Top of DATA FOR THIS EXERCISE

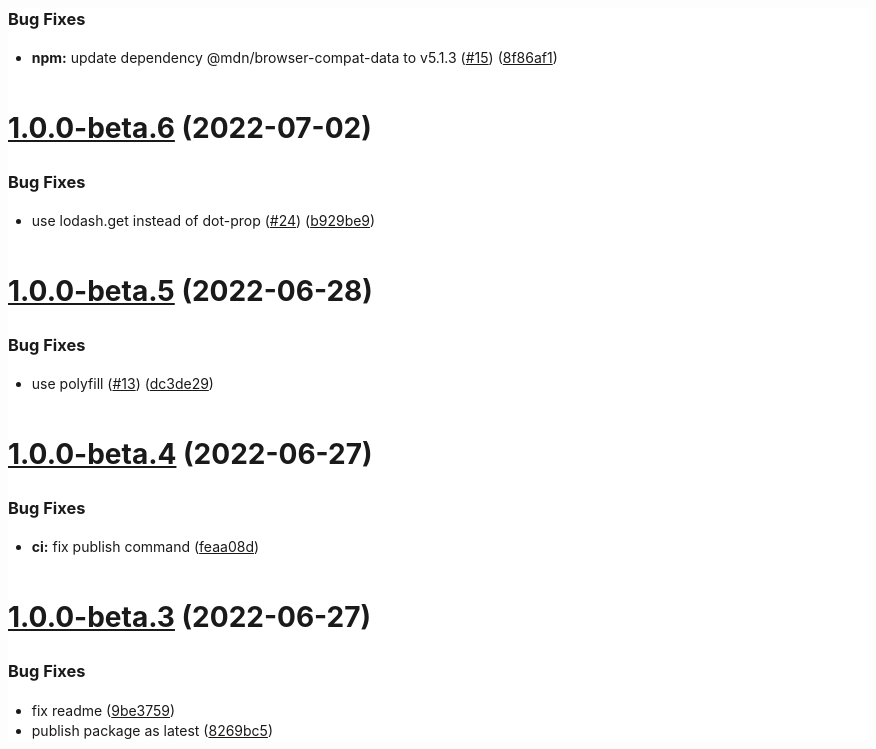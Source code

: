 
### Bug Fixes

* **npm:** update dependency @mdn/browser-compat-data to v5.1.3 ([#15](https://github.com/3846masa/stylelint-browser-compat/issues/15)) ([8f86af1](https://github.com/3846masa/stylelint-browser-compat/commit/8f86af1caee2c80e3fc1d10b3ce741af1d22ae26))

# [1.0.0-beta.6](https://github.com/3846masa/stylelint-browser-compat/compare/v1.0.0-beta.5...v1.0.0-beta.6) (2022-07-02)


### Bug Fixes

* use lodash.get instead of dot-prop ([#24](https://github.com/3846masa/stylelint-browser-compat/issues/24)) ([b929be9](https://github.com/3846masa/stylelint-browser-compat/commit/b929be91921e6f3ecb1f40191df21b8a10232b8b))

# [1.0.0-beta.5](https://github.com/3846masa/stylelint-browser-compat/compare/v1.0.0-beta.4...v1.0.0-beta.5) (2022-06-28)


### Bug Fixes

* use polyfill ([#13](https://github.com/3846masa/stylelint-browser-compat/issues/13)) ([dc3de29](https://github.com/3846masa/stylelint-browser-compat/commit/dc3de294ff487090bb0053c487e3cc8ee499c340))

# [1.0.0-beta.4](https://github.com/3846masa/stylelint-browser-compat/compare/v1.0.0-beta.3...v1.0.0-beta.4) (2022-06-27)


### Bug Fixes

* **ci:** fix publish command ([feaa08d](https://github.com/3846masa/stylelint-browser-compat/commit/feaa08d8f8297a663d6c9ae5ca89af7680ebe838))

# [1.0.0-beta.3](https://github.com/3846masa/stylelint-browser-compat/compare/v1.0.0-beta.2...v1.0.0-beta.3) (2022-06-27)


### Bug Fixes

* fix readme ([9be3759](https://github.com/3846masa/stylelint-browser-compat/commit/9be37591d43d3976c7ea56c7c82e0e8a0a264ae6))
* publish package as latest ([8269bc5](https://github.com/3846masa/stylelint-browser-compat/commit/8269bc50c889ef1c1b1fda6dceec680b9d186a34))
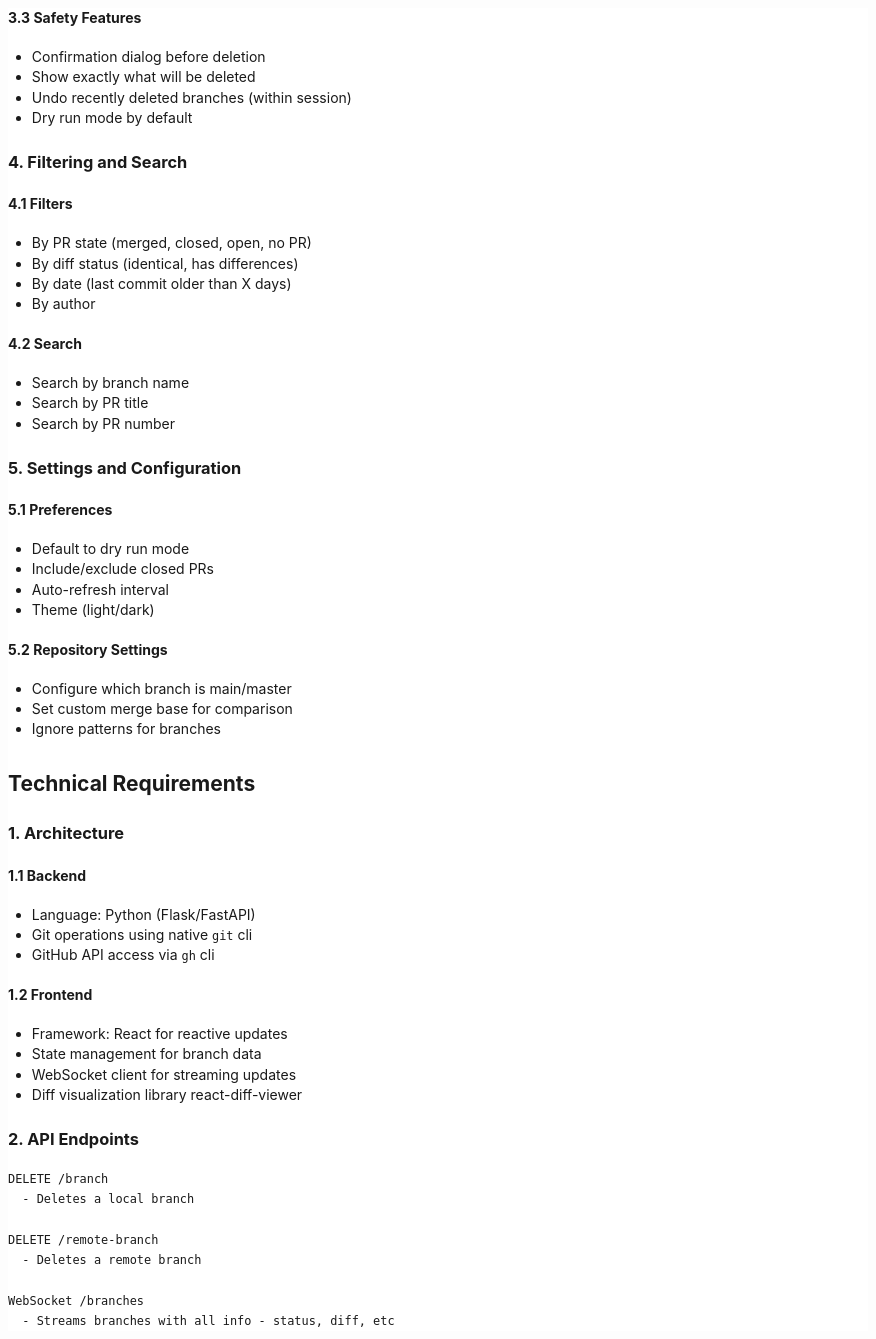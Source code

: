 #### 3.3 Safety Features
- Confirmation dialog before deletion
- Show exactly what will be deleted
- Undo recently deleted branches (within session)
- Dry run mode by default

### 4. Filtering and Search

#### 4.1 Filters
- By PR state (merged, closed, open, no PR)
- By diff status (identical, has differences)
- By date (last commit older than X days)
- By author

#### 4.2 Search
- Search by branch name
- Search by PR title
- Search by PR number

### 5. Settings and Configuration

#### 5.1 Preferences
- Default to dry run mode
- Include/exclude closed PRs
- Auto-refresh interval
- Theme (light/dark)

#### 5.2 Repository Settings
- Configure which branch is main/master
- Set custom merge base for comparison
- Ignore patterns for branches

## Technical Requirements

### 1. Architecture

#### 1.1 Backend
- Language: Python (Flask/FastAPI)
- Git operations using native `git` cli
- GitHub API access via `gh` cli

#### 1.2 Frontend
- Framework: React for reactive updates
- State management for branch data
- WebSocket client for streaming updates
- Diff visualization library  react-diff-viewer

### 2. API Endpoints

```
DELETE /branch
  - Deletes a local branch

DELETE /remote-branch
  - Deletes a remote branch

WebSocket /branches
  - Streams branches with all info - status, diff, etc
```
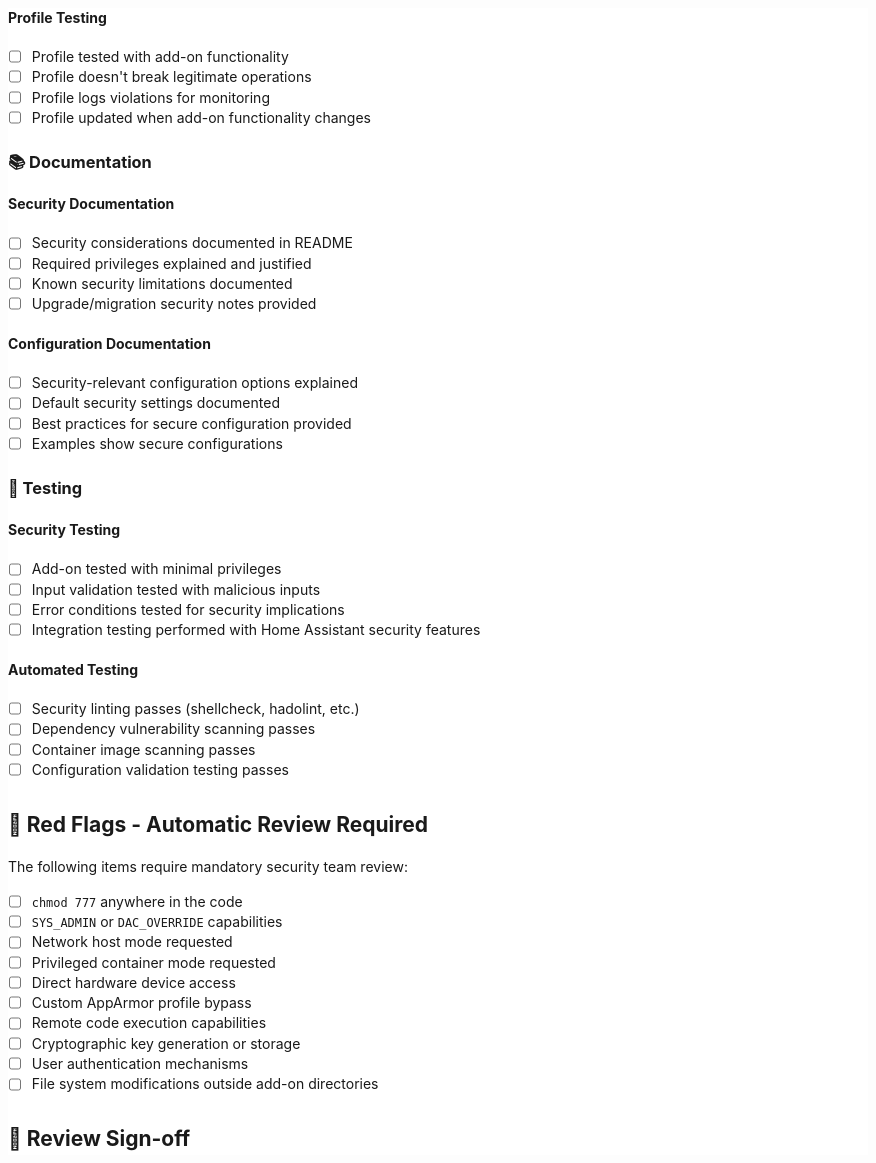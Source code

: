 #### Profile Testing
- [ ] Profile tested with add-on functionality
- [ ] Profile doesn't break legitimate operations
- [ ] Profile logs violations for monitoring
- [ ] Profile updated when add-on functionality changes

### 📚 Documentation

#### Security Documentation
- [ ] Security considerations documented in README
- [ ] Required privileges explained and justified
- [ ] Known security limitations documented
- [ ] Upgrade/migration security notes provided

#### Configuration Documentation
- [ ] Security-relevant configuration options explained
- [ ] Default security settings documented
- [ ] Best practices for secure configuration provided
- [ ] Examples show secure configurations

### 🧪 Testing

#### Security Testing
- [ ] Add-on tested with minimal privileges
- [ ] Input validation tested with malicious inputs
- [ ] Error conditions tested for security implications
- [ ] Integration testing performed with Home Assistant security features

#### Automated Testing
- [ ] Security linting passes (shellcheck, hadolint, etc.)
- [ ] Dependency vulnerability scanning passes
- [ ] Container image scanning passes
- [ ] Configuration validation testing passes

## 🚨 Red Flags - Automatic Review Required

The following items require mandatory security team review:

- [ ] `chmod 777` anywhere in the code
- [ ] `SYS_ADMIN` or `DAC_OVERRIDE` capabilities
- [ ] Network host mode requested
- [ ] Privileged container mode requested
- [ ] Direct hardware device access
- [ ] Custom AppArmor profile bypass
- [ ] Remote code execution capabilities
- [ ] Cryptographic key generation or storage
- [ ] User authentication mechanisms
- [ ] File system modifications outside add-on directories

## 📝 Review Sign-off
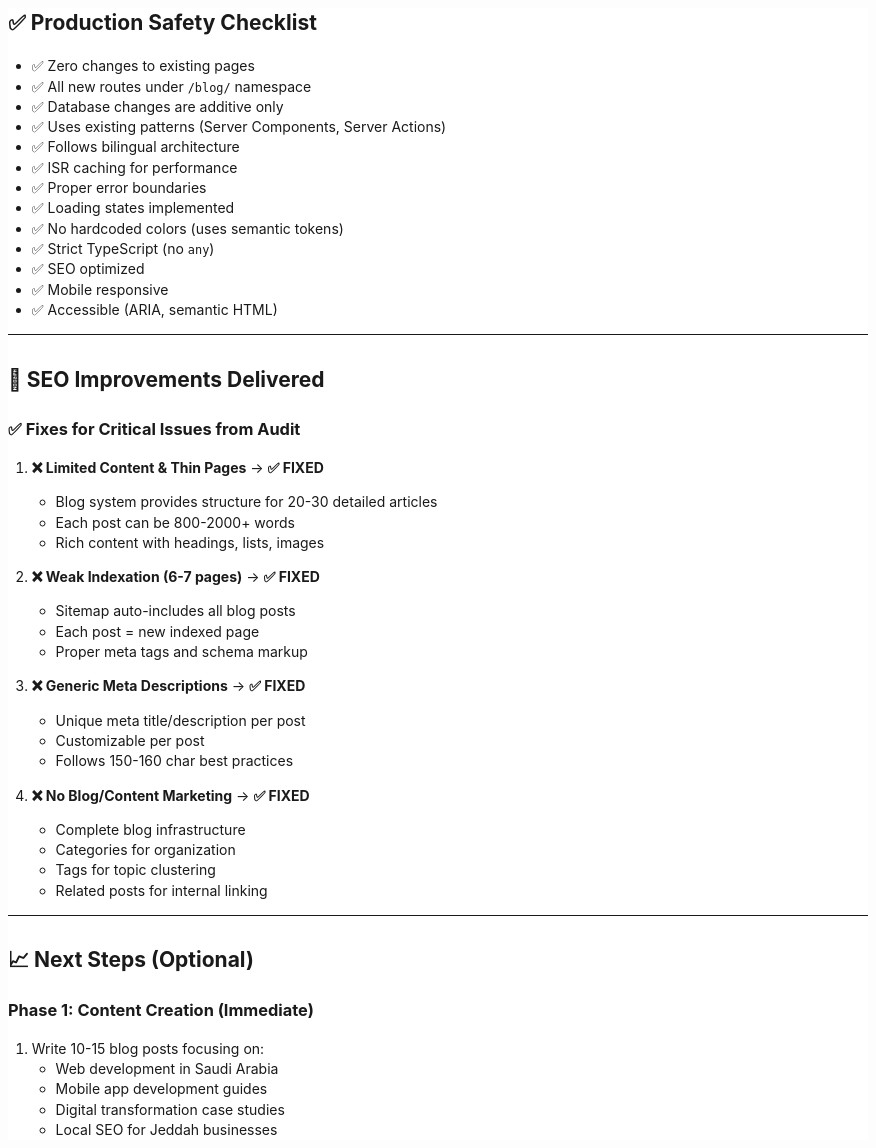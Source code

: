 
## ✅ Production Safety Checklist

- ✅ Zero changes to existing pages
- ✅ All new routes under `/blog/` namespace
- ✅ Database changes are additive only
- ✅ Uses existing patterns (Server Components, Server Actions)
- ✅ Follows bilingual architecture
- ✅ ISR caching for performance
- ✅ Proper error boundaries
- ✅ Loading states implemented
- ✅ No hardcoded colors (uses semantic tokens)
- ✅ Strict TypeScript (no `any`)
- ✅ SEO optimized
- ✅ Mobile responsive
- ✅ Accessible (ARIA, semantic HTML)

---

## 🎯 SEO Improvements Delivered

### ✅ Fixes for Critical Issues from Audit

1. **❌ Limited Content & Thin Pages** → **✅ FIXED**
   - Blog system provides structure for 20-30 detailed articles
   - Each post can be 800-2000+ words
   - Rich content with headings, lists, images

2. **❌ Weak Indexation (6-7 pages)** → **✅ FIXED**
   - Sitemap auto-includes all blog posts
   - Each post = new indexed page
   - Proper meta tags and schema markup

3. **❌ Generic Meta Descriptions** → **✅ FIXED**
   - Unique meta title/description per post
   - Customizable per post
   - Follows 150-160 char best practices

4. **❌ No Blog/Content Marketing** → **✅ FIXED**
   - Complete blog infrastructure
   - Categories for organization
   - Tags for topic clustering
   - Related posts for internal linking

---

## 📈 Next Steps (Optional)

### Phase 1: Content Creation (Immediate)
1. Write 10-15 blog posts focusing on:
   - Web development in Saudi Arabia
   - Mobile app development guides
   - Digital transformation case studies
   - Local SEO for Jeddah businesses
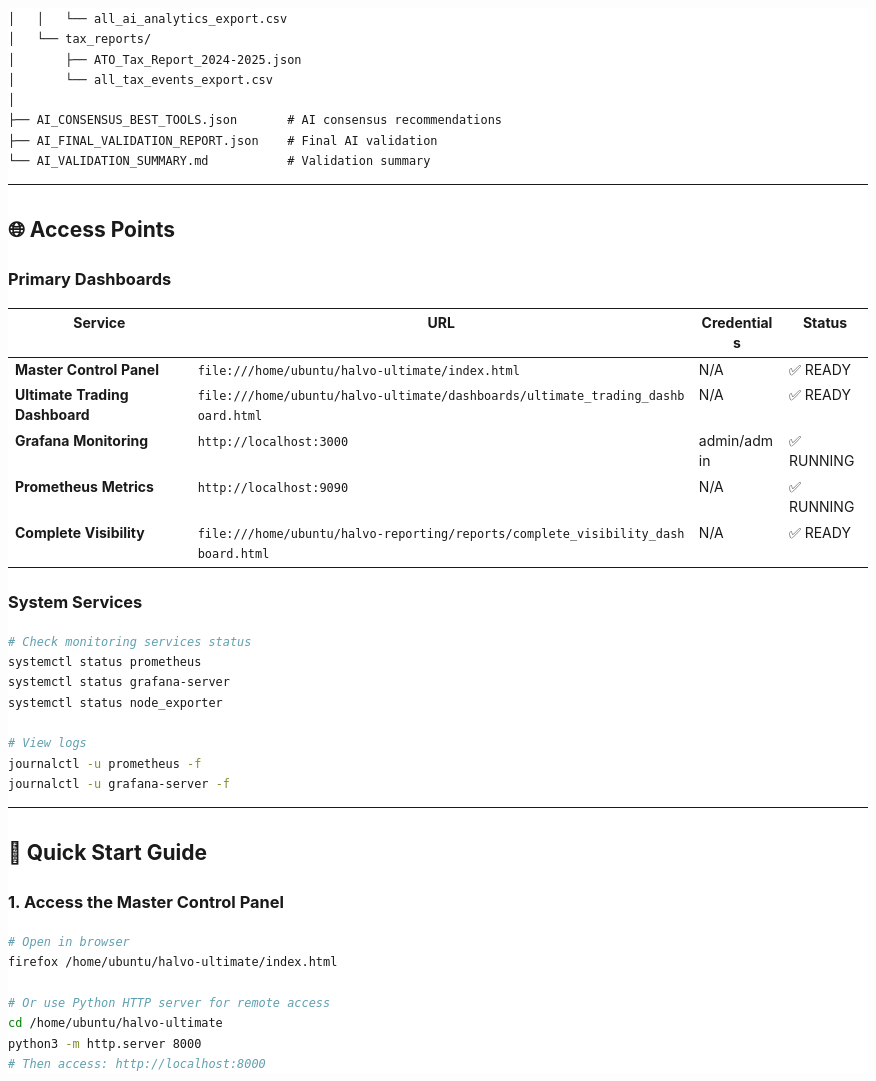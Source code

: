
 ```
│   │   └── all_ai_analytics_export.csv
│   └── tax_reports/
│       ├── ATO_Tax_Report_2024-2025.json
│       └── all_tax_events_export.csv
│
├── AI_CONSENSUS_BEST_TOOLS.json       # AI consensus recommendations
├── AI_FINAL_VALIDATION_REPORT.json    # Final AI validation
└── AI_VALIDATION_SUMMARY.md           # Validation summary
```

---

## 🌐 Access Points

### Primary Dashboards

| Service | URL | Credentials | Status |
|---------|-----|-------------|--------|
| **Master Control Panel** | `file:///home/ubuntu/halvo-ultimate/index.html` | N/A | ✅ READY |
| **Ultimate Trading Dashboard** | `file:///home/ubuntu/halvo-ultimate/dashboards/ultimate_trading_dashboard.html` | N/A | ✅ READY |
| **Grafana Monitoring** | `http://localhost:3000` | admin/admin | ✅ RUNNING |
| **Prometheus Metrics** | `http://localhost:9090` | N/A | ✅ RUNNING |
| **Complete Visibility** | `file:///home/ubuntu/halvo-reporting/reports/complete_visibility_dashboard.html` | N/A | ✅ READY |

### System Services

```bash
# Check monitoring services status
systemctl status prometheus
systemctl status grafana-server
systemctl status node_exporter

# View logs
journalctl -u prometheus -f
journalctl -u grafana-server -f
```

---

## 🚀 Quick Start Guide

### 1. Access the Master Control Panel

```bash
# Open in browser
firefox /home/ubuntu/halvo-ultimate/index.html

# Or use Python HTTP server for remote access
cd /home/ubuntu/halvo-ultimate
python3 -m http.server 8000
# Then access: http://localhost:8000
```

Bottom of DATA FOR THIS EXERCISE

Copy needed, without pictures: the lines of the listing above from the line containing "### 2. API Endpoints" up to and including the line containing "- [ ] Profile tested", set down exactly.

### 2. API Endpoints

```
DELETE /branch
  - Deletes a local branch

DELETE /remote-branch
  - Deletes a remote branch

WebSocket /branches
  - Streams branches with all info - status, diff, etc
```
Source code

: #### Profile Testing
- [ ] Profile tested with add-on functionality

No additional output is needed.